Llama [paper] [code] [model]
- 2023/02, Meta AI proposes the open source LLM Llama, which has four scales: 7b, 13b, 33b, and 65b.
ChatGLM [paper] [code] [model]
- 2023/03, Tsinghua University proposes the open bilingual language model ChatGLM, based on General Language Model framework, with the specification of 7b.
Alpaca [paper] [code] [model]
- 2023/03, Stanford University proposes Alpaca, an open source LLM fine-tuned based on the Llama 7b model.
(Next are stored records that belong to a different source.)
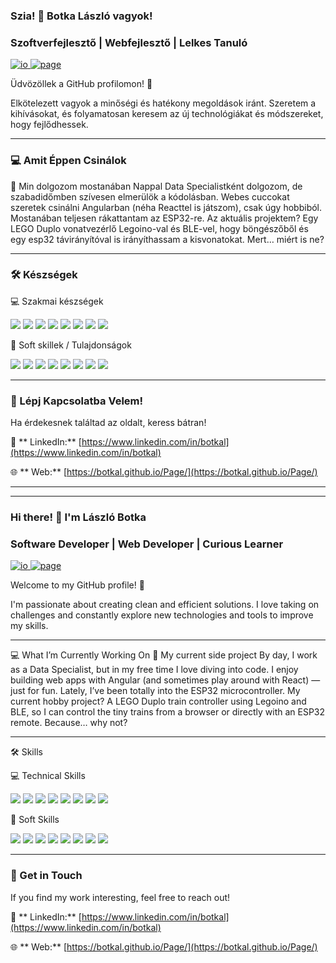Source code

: ### Szia! 👋 Botka László vagyok!

### Szoftverfejlesztő | Webfejlesztő | Lelkes Tanuló

<p align="left">
  <a href="https://botkal.github.io/Page/" target="_blank">
    <img src="https://img.shields.io/badge/io-555555?style=for-the-badge&logoColor=white" alt="io" />
    <img src="https://img.shields.io/badge/page-007BFF?style=for-the-badge&logoColor=white" alt="page" />
  </a>
</p>

Üdvözöllek a GitHub profilomon! 🚀

Elkötelezett vagyok a minőségi és hatékony megoldások iránt. Szeretem a kihívásokat, és folyamatosan keresem az új technológiákat és módszereket, hogy fejlődhessek.

---

### 💻 Amit Éppen Csinálok

🚂 Min dolgozom mostanában
Nappal Data Specialistként dolgozom, de szabadidőmben szívesen elmerülök a kódolásban. Webes cuccokat szeretek csinálni Angularban (néha Reacttel is játszom), csak úgy hobbiból. Mostanában teljesen rákattantam az ESP32-re. Az aktuális projektem? Egy LEGO Duplo vonatvezérlő Legoino-val és BLE-vel, hogy böngészőből és egy esp32 távirányítóval is irányíthassam a kisvonatokat. Mert… miért is ne?

---

### 🛠️ Készségek

💻 Szakmai készségek
<p align="left"> <img src="https://img.shields.io/badge/Python-3776AB?style=for-the-badge&logo=python&logoColor=white" /> <img src="https://img.shields.io/badge/SQL-4479A1?style=for-the-badge&logo=postgresql&logoColor=white" /> <img src="https://img.shields.io/badge/Data%20Structures-009688?style=for-the-badge" /> <img src="https://img.shields.io/badge/C/C++-00599C?style=for-the-badge&logo=cplusplus&logoColor=white" /> <img src="https://img.shields.io/badge/JavaScript-F7DF1E?style=for-the-badge&logo=javascript&logoColor=black" /> <img src="https://img.shields.io/badge/Angular-DD0031?style=for-the-badge&logo=angular&logoColor=white" /> <img src="https://img.shields.io/badge/HTML/CSS-E34F26?style=for-the-badge&logo=html5&logoColor=white" /> <img src="https://img.shields.io/badge/Java-007396?style=for-the-badge&logo=java&logoColor=white" /> </p>

🧠 Soft skillek / Tulajdonságok
<p align="left"> <img src="https://img.shields.io/badge/Célközpontúság-blue?style=for-the-badge" /> <img src="https://img.shields.io/badge/Együttműködés-green?style=for-the-badge" /> <img src="https://img.shields.io/badge/Pozitivitás-yellow?style=for-the-badge" /> <img src="https://img.shields.io/badge/Alkalmazkodóképesség-orange?style=for-the-badge" /> <img src="https://img.shields.io/badge/Problémamegoldás-red?style=for-the-badge" /> <img src="https://img.shields.io/badge/Empátia-pink?style=for-the-badge" /> <img src="https://img.shields.io/badge/Szervezettség-purple?style=for-the-badge" /> <img src="https://img.shields.io/badge/Kreativitás-teal?style=for-the-badge" /> </p>

---

### 🤝 Lépj Kapcsolatba Velem!

Ha érdekesnek találtad az oldalt, keress bátran!

💼 ** LinkedIn:** [https://www.linkedin.com/in/botkal](https://www.linkedin.com/in/botkal)
  
🌐 ** Web:** [https://botkal.github.io/Page/](https://botkal.github.io/Page/)


---
---


### Hi there! 👋 I'm László Botka

### Software Developer | Web Developer | Curious Learner

<p align="left">
  <a href="https://botkal.github.io/Page/" target="_blank">
    <img src="https://img.shields.io/badge/io-555555?style=for-the-badge&logoColor=white" alt="io" />
    <img src="https://img.shields.io/badge/page-007BFF?style=for-the-badge&logoColor=white" alt="page" />
  </a>
</p>

Welcome to my GitHub profile! 🚀

I'm passionate about creating clean and efficient solutions. I love taking on challenges and constantly explore new technologies and tools to improve my skills.

----

💻 What I’m Currently Working On
🚂 My current side project
By day, I work as a Data Specialist, but in my free time I love diving into code. I enjoy building web apps with Angular (and sometimes play around with React) — just for fun. Lately, I’ve been totally into the ESP32 microcontroller. My current hobby project? A LEGO Duplo train controller using Legoino and BLE, so I can control the tiny trains from a browser or directly with an ESP32 remote. Because… why not?

---

🛠️ Skills

💻 Technical Skills
<p align="left"> <img src="https://img.shields.io/badge/Python-3776AB?style=for-the-badge&logo=python&logoColor=white" /> <img src="https://img.shields.io/badge/SQL-4479A1?style=for-the-badge&logo=postgresql&logoColor=white" /> <img src="https://img.shields.io/badge/Data%20Structures-009688?style=for-the-badge" /> <img src="https://img.shields.io/badge/C/C++-00599C?style=for-the-badge&logo=cplusplus&logoColor=white" /> <img src="https://img.shields.io/badge/JavaScript-F7DF1E?style=for-the-badge&logo=javascript&logoColor=black" /> <img src="https://img.shields.io/badge/Angular-DD0031?style=for-the-badge&logo=angular&logoColor=white" /> <img src="https://img.shields.io/badge/HTML/CSS-E34F26?style=for-the-badge&logo=html5&logoColor=white" /> <img src="https://img.shields.io/badge/Java-007396?style=for-the-badge&logo=java&logoColor=white" /> </p>

🧠 Soft Skills
<p align="left"> <img src="https://img.shields.io/badge/Goal--oriented-blue?style=for-the-badge" /> <img src="https://img.shields.io/badge/Teamwork-green?style=for-the-badge" /> <img src="https://img.shields.io/badge/Positivity-yellow?style=for-the-badge" /> <img src="https://img.shields.io/badge/Adaptability-orange?style=for-the-badge" /> <img src="https://img.shields.io/badge/Problem%20Solving-red?style=for-the-badge" /> <img src="https://img.shields.io/badge/Empathy-pink?style=for-the-badge" /> <img src="https://img.shields.io/badge/Organization-purple?style=for-the-badge" /> <img src="https://img.shields.io/badge/Creativity-teal?style=for-the-badge" /> </p>

---

### 🤝 Get in Touch

If you find my work interesting, feel free to reach out!

💼 ** LinkedIn:** [https://www.linkedin.com/in/botkal](https://www.linkedin.com/in/botkal)
  
🌐 ** Web:** [https://botkal.github.io/Page/](https://botkal.github.io/Page/)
Vicuna [paper] [code] [model]
- 2023/03, UC Berkeley University, CMU and Stanford University propose Vicuna, an open source LLM based on the Llama model, with two specifications: 7b and 13b.
WizardLM [paper] [code] [model]
- 2023/04, Peking University and Microsoft propose WizardLM, an LLM of evolutionary instructions, with three specifications of 7b, 13b, and 30b. 2023/06, They propose WizardMath, an LLM in the field of mathematics. 2023/08, They propose WizardCoder, an LLM in the field of code.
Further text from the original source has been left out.